> **WHAT TO WORK ON**
If a record holds a picture, leave the picture out; return everything else exactly.

::: EXERCISE MATERIALS

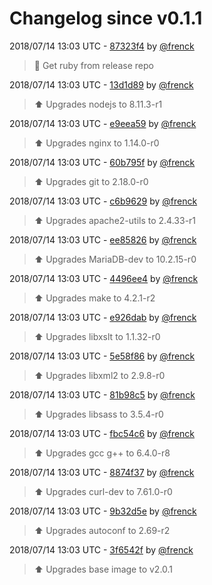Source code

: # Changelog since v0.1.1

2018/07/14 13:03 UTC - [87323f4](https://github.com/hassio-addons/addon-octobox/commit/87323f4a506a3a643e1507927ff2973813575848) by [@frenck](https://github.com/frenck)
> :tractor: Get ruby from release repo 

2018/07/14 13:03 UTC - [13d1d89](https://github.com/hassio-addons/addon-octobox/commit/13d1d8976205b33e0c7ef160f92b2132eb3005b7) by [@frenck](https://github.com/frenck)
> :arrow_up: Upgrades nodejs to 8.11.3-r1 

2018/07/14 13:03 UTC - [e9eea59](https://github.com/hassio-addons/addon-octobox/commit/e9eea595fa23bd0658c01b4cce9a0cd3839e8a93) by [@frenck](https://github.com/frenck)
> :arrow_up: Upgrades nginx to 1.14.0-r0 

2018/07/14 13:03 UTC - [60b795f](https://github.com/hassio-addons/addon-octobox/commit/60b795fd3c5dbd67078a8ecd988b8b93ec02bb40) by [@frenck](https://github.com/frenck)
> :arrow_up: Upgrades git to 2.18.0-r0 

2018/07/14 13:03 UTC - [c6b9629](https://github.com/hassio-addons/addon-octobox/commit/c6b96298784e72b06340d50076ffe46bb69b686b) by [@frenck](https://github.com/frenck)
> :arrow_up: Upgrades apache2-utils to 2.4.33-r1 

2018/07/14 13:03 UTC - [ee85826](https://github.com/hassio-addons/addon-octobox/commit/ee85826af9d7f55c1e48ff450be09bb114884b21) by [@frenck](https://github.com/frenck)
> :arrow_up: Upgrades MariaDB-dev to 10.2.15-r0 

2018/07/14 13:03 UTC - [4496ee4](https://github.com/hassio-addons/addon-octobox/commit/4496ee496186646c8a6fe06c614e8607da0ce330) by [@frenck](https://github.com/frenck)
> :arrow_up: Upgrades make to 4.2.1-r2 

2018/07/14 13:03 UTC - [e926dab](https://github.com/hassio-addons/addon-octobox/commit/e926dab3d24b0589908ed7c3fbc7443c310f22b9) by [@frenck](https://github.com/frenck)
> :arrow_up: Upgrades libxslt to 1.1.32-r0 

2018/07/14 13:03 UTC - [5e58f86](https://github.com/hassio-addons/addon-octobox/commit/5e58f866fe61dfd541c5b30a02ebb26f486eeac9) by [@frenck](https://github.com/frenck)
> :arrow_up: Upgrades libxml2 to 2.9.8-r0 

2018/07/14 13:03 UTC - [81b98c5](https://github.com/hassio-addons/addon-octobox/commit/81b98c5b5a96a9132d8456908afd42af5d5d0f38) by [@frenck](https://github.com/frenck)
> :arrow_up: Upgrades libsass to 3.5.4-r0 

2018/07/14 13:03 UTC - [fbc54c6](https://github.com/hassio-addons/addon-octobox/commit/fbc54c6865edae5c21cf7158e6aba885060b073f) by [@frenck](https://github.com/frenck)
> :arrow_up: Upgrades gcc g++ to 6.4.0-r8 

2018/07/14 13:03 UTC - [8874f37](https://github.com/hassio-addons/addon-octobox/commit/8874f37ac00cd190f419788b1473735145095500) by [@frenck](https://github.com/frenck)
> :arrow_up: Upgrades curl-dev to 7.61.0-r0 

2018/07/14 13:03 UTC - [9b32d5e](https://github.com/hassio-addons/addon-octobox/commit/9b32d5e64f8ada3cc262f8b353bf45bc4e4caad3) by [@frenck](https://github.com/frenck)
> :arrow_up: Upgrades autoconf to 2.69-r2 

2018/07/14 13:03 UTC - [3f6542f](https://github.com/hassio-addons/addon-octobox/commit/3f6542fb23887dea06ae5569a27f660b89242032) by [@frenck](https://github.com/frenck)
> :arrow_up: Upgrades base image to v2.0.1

::::::

> **RESPONSE AREA**
Source code

: # Changelog since v0.1.1

2018/07/14 13:03 UTC - [87323f4](https://github.com/hassio-addons/addon-octobox/commit/87323f4a506a3a643e1507927ff2973813575848) by [@frenck](https://github.com/frenck)
> :tractor: Get ruby from release repo 

2018/07/14 13:03 UTC - [13d1d89](https://github.com/hassio-addons/addon-octobox/commit/13d1d8976205b33e0c7ef160f92b2132eb3005b7) by [@frenck](https://github.com/frenck)
> :arrow_up: Upgrades nodejs to 8.11.3-r1 

2018/07/14 13:03 UTC - [e9eea59](https://github.com/hassio-addons/addon-octobox/commit/e9eea595fa23bd0658c01b4cce9a0cd3839e8a93) by [@frenck](https://github.com/frenck)
> :arrow_up: Upgrades nginx to 1.14.0-r0 

2018/07/14 13:03 UTC - [60b795f](https://github.com/hassio-addons/addon-octobox/commit/60b795fd3c5dbd67078a8ecd988b8b93ec02bb40) by [@frenck](https://github.com/frenck)
> :arrow_up: Upgrades git to 2.18.0-r0 

2018/07/14 13:03 UTC - [c6b9629](https://github.com/hassio-addons/addon-octobox/commit/c6b96298784e72b06340d50076ffe46bb69b686b) by [@frenck](https://github.com/frenck)
> :arrow_up: Upgrades apache2-utils to 2.4.33-r1 

2018/07/14 13:03 UTC - [ee85826](https://github.com/hassio-addons/addon-octobox/commit/ee85826af9d7f55c1e48ff450be09bb114884b21) by [@frenck](https://github.com/frenck)
> :arrow_up: Upgrades MariaDB-dev to 10.2.15-r0 

2018/07/14 13:03 UTC - [4496ee4](https://github.com/hassio-addons/addon-octobox/commit/4496ee496186646c8a6fe06c614e8607da0ce330) by [@frenck](https://github.com/frenck)
> :arrow_up: Upgrades make to 4.2.1-r2 

2018/07/14 13:03 UTC - [e926dab](https://github.com/hassio-addons/addon-octobox/commit/e926dab3d24b0589908ed7c3fbc7443c310f22b9) by [@frenck](https://github.com/frenck)
> :arrow_up: Upgrades libxslt to 1.1.32-r0 

2018/07/14 13:03 UTC - [5e58f86](https://github.com/hassio-addons/addon-octobox/commit/5e58f866fe61dfd541c5b30a02ebb26f486eeac9) by [@frenck](https://github.com/frenck)
> :arrow_up: Upgrades libxml2 to 2.9.8-r0 

2018/07/14 13:03 UTC - [81b98c5](https://github.com/hassio-addons/addon-octobox/commit/81b98c5b5a96a9132d8456908afd42af5d5d0f38) by [@frenck](https://github.com/frenck)
> :arrow_up: Upgrades libsass to 3.5.4-r0 

2018/07/14 13:03 UTC - [fbc54c6](https://github.com/hassio-addons/addon-octobox/commit/fbc54c6865edae5c21cf7158e6aba885060b073f) by [@frenck](https://github.com/frenck)
> :arrow_up: Upgrades gcc g++ to 6.4.0-r8 

2018/07/14 13:03 UTC - [8874f37](https://github.com/hassio-addons/addon-octobox/commit/8874f37ac00cd190f419788b1473735145095500) by [@frenck](https://github.com/frenck)
> :arrow_up: Upgrades curl-dev to 7.61.0-r0 

2018/07/14 13:03 UTC - [9b32d5e](https://github.com/hassio-addons/addon-octobox/commit/9b32d5e64f8ada3cc262f8b353bf45bc4e4caad3) by [@frenck](https://github.com/frenck)
> :arrow_up: Upgrades autoconf to 2.69-r2 

2018/07/14 13:03 UTC - [3f6542f](https://github.com/hassio-addons/addon-octobox/commit/3f6542fb23887dea06ae5569a27f660b89242032) by [@frenck](https://github.com/frenck)
> :arrow_up: Upgrades base image to v2.0.1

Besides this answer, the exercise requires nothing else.